Впрочем, и в XIX веке в Российской империи нельзя было подойти к скорняку и потребовать кошачий и собачий мех. И торговцы, и покупатели явно испытывали неловкость от такого, поэтому придумали эвфемизмы. Собачий мех называли «сторожковым», а кошачий – «колотковым». Второй, более поздний вариант – «печелазовые» (то есть «которая лазает на печь»). Впрочем, очень быстро эти слова отметились как уничижительные и остались только в документах довольно короткого периода. Как правило, такие меха старались выдать за что-то другое – за соболя, нутрию или хотя бы кролика, для этого шубы перекрашивали в другой цвет или наносили рисунок по трафарету – особенно этим славились жители села Катунки (Нижегородская область). Еще одним популярным изделием считались кошели-кошки. Нетрудно догадаться, из чего.
Городские жители и интеллигенция негативно отзывались о таких занятиях, но отмечали, что кошатников много в самых бедных деревнях и городках, где им остается только «последнее дело». Кроме того, очень быстро такие кошатники переходили к краже животных, включая крупный рогатый скот, и мелкому разбою, так что время от времени раздавались голоса остановить это безобразие.

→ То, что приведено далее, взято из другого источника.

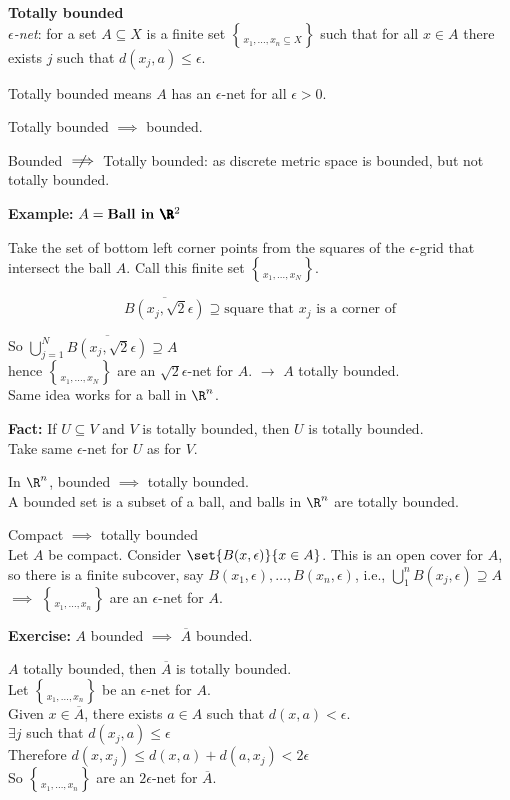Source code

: \textbf{Totally bounded} \\
\emph{$\epsilon$-net}: for a set $A\subseteq X$ is a finite set $\brace{x_1,\dotsc,x_n}\subseteq X$ such that for all $x\in A$ there exists $j$ such that $d(x_j,a)\leq\epsilon$.

Totally bounded means $A$ has an $\epsilon$-net for all $\epsilon>0$.

Totally bounded $\implies$ bounded.

Bounded $\centernot\implies$ Totally bounded: as discrete metric space is bounded, but not totally bounded.

\textbf{Example:} $A=\textbf{Ball in $\pmb\R^2$}$

Take the set of bottom left corner points from the squares of the $\epsilon$-grid that intersect the ball $A$.  Call this finite set $\brace{x_1,\dotsc,x_N}$.

\[ \overline{B(x_j,\sqrt2\epsilon)} \supseteq \text{square that $x_j$ is a corner of} \]

So $\bigcup_{j=1}^N \overline{B(x_j,\sqrt2\epsilon)} \supseteq A$ \\
hence $\brace{x_1,\dotsc,x_N}$ are an $\sqrt2\epsilon$-net for $A$. $\to$ $A$ totally bounded. \\
Same idea works for a ball in $\R^n$.

\textbf{Fact:} If $U\subseteq V$ and $V$ is totally bounded, then $U$ is totally bounded. \\
\pf Take same $\epsilon$-net for $U$ as for $V$.

\prop In $\R^n$, bounded $\implies$ totally bounded. \\
\pf A bounded set is a subset of a ball, and balls in $\R^n$ are totally bounded.

\prop Compact $\implies$ totally bounded \\
\pf Let $A$ be compact.  Consider $\set{B(x,\epsilon)}{x\in A}$.  This is an open cover for $A$, so there is a finite subcover, say $B(x_1,\epsilon),\dotsc,B(x_n,\epsilon)$, i.e., $\bigcup_{1}^n B(x_j,\epsilon)\supseteq A$ \\
$\implies$ $\brace{x_1,\dotsc,x_n}$ are an $\epsilon$-net for $A$.

\textbf{Exercise:} $A$ bounded $\implies$ $\overline A$ bounded.

\prop $A$ totally bounded, then $\overline A$ is totally bounded. \\
\pf Let $\brace{x_1,\dotsc,x_n}$ be an $\epsilon$-net for $A$. \\
Given $x\in\overline A$, there exists $a\in A$ such that $d(x,a)<\epsilon$. \\
$\exists j$ such that $d(x_j,a)\leq\epsilon$ \\
Therefore $d(x,x_j)\leq d(x,a)+d(a,x_j)<2\epsilon$ \\
So $\brace{x_1,\dotsc,x_n}$ are an $2\epsilon$-net for $\overline A$.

Например, заметку о необходимости прекратить варварскую добычу кошек написал философ Василий Розанов.
С началом Первой мировой войны пушной промысел в целом пришел в упадок – связи с Лейпцигской ярмаркой и турецкими поставщиками прервались, мобилизация парализовала торговые процессы. Тут бы кошкам вздохнуть спокойно, но не получилось – с приходом нэпа промысел развернулся с новой силой. Михаил Пришвин (тот самый) в 1926 году опубликовал очерк о том, что он добыл на охоте лису, и «слух дошел до кошатника, и не успели мы шкурку снять, является и дает мне за нее денег на две с половиной сажени березовых дров. С кошатником я наказал приятелю своему – охотнику дяде Михею, чтобы он непременно и как только можно скорее привез бы мне сухих дров» [109]. Так что многие, судя по всему, продолжали жить добычей шкур по деревням.

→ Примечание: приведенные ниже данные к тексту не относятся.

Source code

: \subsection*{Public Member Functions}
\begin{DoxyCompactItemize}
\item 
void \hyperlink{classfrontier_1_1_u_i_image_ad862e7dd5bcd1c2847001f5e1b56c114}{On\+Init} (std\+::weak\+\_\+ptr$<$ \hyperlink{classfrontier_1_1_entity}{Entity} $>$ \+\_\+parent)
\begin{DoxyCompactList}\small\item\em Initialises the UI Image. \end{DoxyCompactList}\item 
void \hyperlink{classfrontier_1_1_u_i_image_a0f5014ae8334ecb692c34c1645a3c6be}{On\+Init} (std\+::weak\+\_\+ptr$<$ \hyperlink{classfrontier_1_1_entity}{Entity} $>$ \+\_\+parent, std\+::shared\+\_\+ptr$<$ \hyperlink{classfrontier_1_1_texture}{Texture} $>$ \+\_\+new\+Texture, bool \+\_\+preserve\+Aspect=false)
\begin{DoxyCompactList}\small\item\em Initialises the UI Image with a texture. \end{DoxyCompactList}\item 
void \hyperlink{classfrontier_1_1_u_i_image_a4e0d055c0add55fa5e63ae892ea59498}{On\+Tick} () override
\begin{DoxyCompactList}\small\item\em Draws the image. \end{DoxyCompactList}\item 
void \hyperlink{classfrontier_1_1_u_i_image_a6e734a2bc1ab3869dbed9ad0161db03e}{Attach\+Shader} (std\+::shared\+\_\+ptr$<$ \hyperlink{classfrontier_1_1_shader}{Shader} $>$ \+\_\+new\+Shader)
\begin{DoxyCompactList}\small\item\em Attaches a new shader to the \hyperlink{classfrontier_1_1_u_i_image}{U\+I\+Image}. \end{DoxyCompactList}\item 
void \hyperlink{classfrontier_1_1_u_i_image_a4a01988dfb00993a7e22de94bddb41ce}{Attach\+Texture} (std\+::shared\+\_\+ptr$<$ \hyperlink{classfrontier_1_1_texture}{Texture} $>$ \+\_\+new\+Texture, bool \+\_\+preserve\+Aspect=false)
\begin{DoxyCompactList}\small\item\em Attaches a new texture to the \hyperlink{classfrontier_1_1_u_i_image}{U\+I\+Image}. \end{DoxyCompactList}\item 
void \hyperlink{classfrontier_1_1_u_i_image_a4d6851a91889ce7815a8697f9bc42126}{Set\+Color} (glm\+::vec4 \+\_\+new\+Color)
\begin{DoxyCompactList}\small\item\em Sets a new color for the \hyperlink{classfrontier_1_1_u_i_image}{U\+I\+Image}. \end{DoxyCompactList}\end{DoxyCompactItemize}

Руководителем меховой отрасли в СССР стал Артур Карлович Сташевский, который потребовал «начать заготовлять кошек и собак. <…> Мы будем из них делать соболя, сурка и енота» [101]. Довольно быстро начался промышленный масштаб таких заготовок и экспорт в Европу, который продолжался до начала Второй мировой войны. После этого и производство начало снижаться, и экспортировать было некуда – в Европе такие меха уже выходили из моды по этическим соображениям. Несмотря на то, что ГОСТ на такие шкурки, введенный в 1979 году, продолжает существовать, в течение 50–80-х годов отношение к кошкам стало меняться, а уровень жизни – постепенно восстанавливаться после войны. К концу 80-х годов с кризисом в промышленности исчезли и жутковатые «кошкины дома», как в народе называли эти «фабрики», и слово «кошатник» постепенно потеряло свой зловещий смысл [101].

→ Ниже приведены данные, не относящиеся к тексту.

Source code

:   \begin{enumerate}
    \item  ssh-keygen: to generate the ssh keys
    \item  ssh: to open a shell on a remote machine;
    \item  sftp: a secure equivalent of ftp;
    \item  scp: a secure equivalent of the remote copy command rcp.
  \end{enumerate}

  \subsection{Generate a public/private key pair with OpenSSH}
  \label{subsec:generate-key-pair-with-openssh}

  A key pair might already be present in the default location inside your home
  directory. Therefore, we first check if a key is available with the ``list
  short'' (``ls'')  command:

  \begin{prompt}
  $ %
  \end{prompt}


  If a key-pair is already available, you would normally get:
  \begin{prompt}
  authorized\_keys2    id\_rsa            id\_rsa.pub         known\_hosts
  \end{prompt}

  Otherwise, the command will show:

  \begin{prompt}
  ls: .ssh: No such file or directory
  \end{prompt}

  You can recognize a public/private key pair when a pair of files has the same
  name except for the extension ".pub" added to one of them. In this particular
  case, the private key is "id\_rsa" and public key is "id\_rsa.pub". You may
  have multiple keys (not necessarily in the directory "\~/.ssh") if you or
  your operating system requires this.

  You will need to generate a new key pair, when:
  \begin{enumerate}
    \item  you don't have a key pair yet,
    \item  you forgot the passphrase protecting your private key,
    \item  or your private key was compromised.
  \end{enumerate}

В течение XX века кошки постепенно захватывали городские квартиры. Особенно это ускорилось после Второй мировой войны, когда темпы урбанизации резко выросли. Мы можем видеть домашних кошек в фильмах 70–80-х годов как обычное явление – например черную кошечку в классическом «Иване Васильевиче…». Сейчас кошки уверенно лидируют в качестве домашних животных. Их держат 49 % жителей России, то есть каждый второй, а собак – только 34 %, каждый третий [115]. В сельской местности кошки есть у 41 % жителей, при этом отношение к ним до сих пор разное, и владельцы кошек продолжают сталкиваться с негативом в свой адрес – примерно каждый восьмой опекун выслушивал гадости из-за кота, не мог сесть в такси и так далее. И, кстати, это отношение зависит от количества домашних животных и наличия удобств для них. Чем лучше инфраструктура для животных и больше возможности за ними ухаживать, тем меньше проблем как с собаками, так и с кошками [115].
Новое время
Мир расширялся и для кошек, и для человека. В Северной и Южной Америке, а также в Австралии и Океании кошки появились после XVI века. Во многом это связано с эпохой Великих географических открытий, когда вместе с мореплавателями в долгие морские путешествия отправлялись и крысоловы. Так кошки оказались на новых континентах. Для Америк это произошло в XVI–XVIII веках для разных частей континентов, и долгое время, пока поселения колонистов оставались немногочисленными, кошки, как и в Европе, продолжали жить полудикими, довольствуясь вредителями. Коренное население новых животных не принимало, тем более у них были приручены свои мелкие кошачьи. С ростом европейских городов росло и поголовье кошек, которые стали довольно опасным инвазивным видом. В частности, они стали новыми врагами летучих мышей [41].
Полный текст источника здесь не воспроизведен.